That settlement included a construction work in progress rider in which we proposed -- which we propose instead of the traditional allowance for funds used during construction, or AFUDC, that effectively would have reduced the construction cost from $237 million to $222 million. During the hearing, while the Commission noted those provisions in the settlement agreement, they chose to approve the CPCN, which allows us to proceed with the project, but they indicated a preference to consider the CWIP rider and the total construction cost figure in a separate proceeding.
We expect to make the related filing with the Wyoming Public Service Commission during the third quarter. It's important to note that the Wyoming approval covers Cheyenne Light share of the joint plant and the Black Hills Power share of the plant on behalf of its Wyoming customers only.
South Dakota does not have a CPCN process. Though historically, for power plants constructed on behalf of Black Hills Power South Dakota customers, we usually file a rate case with an effective date equal to the commercial operation date of the new facility just as we did in 2010 with the Wygen III plant.

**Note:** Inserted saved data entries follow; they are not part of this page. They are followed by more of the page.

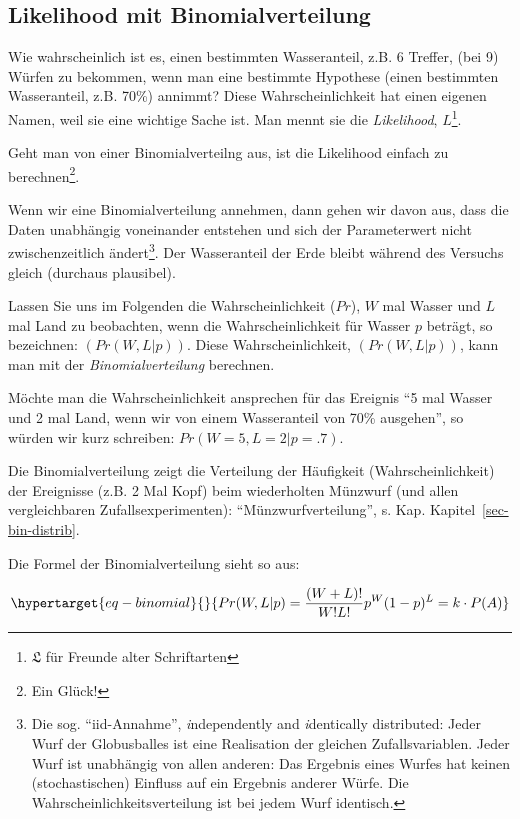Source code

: \documentclass[
  a4paper,
  DIV=11]{scrreprt}
\theoremstyle{definition}
\theoremstyle{remark}
\begin{document}
\hypertarget{likelihood-mit-binomialverteilung}{%
\subsection{Likelihood mit
Binomialverteilung}\label{likelihood-mit-binomialverteilung}}

Wie wahrscheinlich ist es, einen bestimmten Wasseranteil, z.B. 6
Treffer, (bei 9) Würfen zu bekommen, wenn man eine bestimmte Hypothese
(einen bestimmten Wasseranteil, z.B. 70\%) annimmt? Diese
Wahrscheinlichkeit hat einen eigenen Namen, weil sie eine wichtige Sache
ist. Man mennt sie die \emph{Likelihood}, \(L\)\footnote{\(\mathfrak{L}\)
  für Freunde alter Schriftarten}.

Geht man von einer Binomialverteilng aus, ist die Likelihood einfach zu
berechnen\footnote{Ein Glück!}.

Wenn wir eine Binomialverteilung annehmen, dann gehen wir davon aus,
dass die Daten unabhängig voneinander entstehen und sich der
Parameterwert nicht zwischenzeitlich ändert\footnote{Die sog.
  ``iid-Annahme'', \emph{i}ndependently and \emph{i}dentically
  distributed: Jeder Wurf der Globusballes ist eine Realisation der
  gleichen Zufallsvariablen. Jeder Wurf ist unabhängig von allen
  anderen: Das Ergebnis eines Wurfes hat keinen (stochastischen)
  Einfluss auf ein Ergebnis anderer Würfe. Die
  Wahrscheinlichkeitsverteilung ist bei jedem Wurf identisch.}. Der
Wasseranteil der Erde bleibt während des Versuchs gleich (durchaus
plausibel).

Lassen Sie uns im Folgenden die Wahrscheinlichkeit (\(Pr\)), \(W\) mal
Wasser und \(L\) mal Land zu beobachten, wenn die Wahrscheinlichkeit für
Wasser \(p\) beträgt, so bezeichnen: \((Pr(W,L | p))\). Diese
Wahrscheinlichkeit, \((Pr(W,L | p))\), kann man mit der
\emph{Binomialverteilung} berechnen.

Möchte man die Wahrscheinlichkeit ansprechen für das Ereignis ``5 mal
Wasser und 2 mal Land, wenn wir von einem Wasseranteil von 70\%
ausgehen'', so würden wir kurz schreiben: \(Pr(W=5, L=2 | p=.7)\).

Die Binomialverteilung zeigt die Verteilung der Häufigkeit
(Wahrscheinlichkeit) der Ereignisse (z.B. 2 Mal Kopf) beim wiederholten
Münzwurf (und allen vergleichbaren Zufallsexperimenten):
``Münzwurfverteilung'', s. Kap. Kapitel~\ref{sec-bin-distrib}.

Die Formel der Binomialverteilung sieht so aus:

\begin{equation}\protect\hypertarget{eq-binomial}{}{Pr(W,L|p) = \frac{(W+L)!}{W!L!}p^W(1-p)^L = k \cdot P(A)}\label{eq-binomial}\end{equation}
\end{document}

However, new legislation was approved in South Dakota this year that provides for a rate phased-in process similar to the CWIP rider we proposed in Wyoming. We intend to propose a similar CWIP rider in South Dakota, which will look a lot like the one we intend to file in Wyoming, and we'll be working through that process with the South Dakota Commission permission later in the year.

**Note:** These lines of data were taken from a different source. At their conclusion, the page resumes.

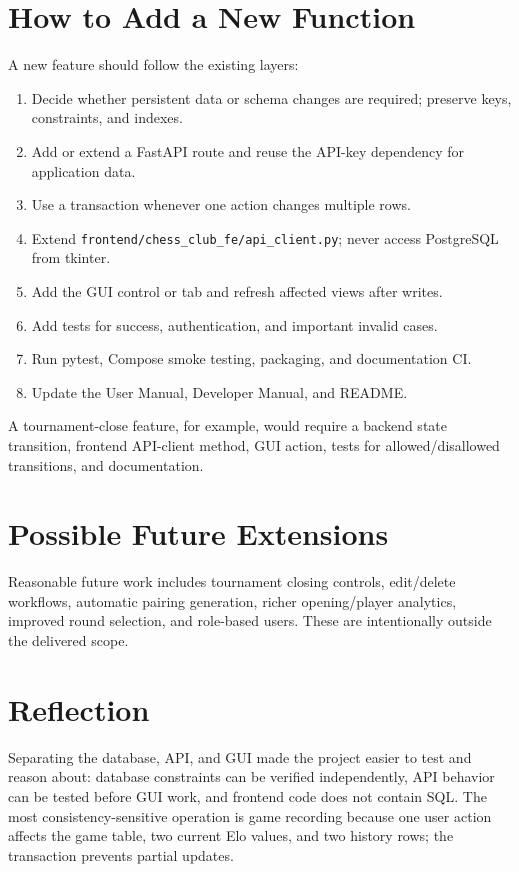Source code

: \documentclass[11pt,a4paper]{article}
\begin{document}
\section{How to Add a New Function}
A new feature should follow the existing layers:
\begin{enumerate}
  \item Decide whether persistent data or schema changes are required; preserve keys, constraints, and indexes.
  \item Add or extend a FastAPI route and reuse the API-key dependency for application data.
  \item Use a transaction whenever one action changes multiple rows.
  \item Extend \texttt{frontend/chess\_club\_fe/api\_client.py}; never access PostgreSQL from tkinter.
  \item Add the GUI control or tab and refresh affected views after writes.
  \item Add tests for success, authentication, and important invalid cases.
  \item Run pytest, Compose smoke testing, packaging, and documentation CI.
  \item Update the User Manual, Developer Manual, and README.
\end{enumerate}

A tournament-close feature, for example, would require a backend state transition, frontend API-client method, GUI action, tests for allowed/disallowed transitions, and documentation.

\section{Possible Future Extensions}
Reasonable future work includes tournament closing controls, edit/delete workflows, automatic pairing generation, richer opening/player analytics, improved round selection, and role-based users. These are intentionally outside the delivered scope.

\section{Reflection}
Separating the database, API, and GUI made the project easier to test and reason about: database constraints can be verified independently, API behavior can be tested before GUI work, and frontend code does not contain SQL. The most consistency-sensitive operation is game recording because one user action affects the game table, two current Elo values, and two history rows; the transaction prevents partial updates.
\end{document}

Finally, related to the Cheyenne plant, we received our industrial siting permit on July 10 and we hope to get our air permit approvals during the third quarter, after which time we would anticipate commencing construction. In other regulatory highlights, in late June, the Wyoming Public Service Commission approved our $4.3 million rate increase for Cheyenne Light.
And finally, on July 30, we filed an Electric Resource Plan with the Colorado Public Utilities Commission for our Colorado Electric Utility. That plan proposes a 40-megawatt simple cycle gas turbine to replace the W.N.
Clark 42-megawatt coal-fired facility, which will be retired at year end 2013 to comply with the Colorado Clean Air-Clean Jobs Act. The resource plan also addresses our renewable generation needs to meet Colorado's renewable energy standard.
We have not yet filed for approval of a CPCN for the 40-megawatt gas-fired plant, but we anticipate doing so as we work our way through the electric resource plant process with the Colorado PUC. We expect to receive the necessary approvals to complete construction and have the plant in service in late 2016.
Slides 24 and 25 address the impact on our power generation fleet of U.S. Environmental Protection Agency in State of Colorado emissions regulations.
We've been discussing with you possible courses of action related to these regulations for more than a year. I plan to cover our compliance plans in some details today, and after that don't intend to mention them much during future calls because we will be essentially compliant if we execute on our plan.
Key regulations which impact the operations of our plant includes the EPA industrial boiler MACT, their utility MACT and regional hays regulations, as well as the Colorado Clean Air-Clean Jobs Act. Yesterday we issued a press release announcing our short- and longer-term plans for the Power Generation facilities impacted by these various emissions regulations.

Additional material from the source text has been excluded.